Problem to work on » Copy each line below that contains "stored".

Dataset excerpts »
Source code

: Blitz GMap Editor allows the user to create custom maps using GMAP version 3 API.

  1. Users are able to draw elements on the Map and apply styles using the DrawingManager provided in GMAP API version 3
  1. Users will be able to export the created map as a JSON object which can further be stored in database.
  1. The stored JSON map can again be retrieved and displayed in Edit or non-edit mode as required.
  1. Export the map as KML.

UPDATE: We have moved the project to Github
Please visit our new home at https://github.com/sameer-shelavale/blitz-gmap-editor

Output of the task »
  1. Users will be able to export the created map as a JSON object which can further be stored in database.
  1. The stored JSON map can again be retrieved and displayed in Edit or non-edit mode as required.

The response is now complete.